* YOUR INSTRUCTIONS *
Extract every line below that contains the word "throws".

* DATA RECORDS *
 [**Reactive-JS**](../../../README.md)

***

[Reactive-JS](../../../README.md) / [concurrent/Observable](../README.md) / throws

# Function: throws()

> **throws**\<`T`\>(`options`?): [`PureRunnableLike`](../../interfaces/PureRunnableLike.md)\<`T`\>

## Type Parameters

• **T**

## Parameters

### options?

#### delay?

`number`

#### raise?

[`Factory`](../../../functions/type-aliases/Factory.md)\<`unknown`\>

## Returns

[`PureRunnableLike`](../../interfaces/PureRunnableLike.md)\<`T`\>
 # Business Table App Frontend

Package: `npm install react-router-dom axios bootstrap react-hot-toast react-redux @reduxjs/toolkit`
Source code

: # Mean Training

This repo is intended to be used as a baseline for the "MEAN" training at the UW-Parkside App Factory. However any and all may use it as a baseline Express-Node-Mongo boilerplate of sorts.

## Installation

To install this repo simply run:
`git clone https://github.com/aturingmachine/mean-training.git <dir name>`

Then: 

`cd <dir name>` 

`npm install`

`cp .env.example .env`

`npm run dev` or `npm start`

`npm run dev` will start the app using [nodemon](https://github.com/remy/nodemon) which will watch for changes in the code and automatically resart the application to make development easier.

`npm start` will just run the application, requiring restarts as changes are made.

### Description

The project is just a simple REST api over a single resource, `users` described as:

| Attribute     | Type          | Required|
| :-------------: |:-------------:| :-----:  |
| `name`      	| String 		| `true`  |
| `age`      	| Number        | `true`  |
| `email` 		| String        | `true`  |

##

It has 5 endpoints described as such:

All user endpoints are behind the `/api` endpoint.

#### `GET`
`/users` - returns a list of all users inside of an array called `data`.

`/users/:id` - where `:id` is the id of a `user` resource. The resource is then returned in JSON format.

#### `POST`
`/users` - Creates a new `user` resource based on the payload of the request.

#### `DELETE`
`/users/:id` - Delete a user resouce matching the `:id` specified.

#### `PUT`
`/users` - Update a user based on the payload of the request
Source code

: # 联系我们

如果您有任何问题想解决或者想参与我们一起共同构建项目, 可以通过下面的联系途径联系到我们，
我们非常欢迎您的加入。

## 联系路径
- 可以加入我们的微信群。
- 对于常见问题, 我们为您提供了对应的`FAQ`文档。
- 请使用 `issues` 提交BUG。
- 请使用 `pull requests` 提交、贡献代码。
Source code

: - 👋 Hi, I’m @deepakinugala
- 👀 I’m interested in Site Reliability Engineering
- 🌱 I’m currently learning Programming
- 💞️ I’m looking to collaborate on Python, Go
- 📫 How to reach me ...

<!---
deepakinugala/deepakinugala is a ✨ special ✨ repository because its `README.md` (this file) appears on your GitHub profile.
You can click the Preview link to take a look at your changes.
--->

* SOLUTION FOR THIS PROBLEM *
[Reactive-JS](../../../README.md) / [concurrent/Observable](../README.md) / throws
# Function: throws()
> **throws**\<`T`\>(`options`?): [`PureRunnableLike`](../../interfaces/PureRunnableLike.md)\<`T`\>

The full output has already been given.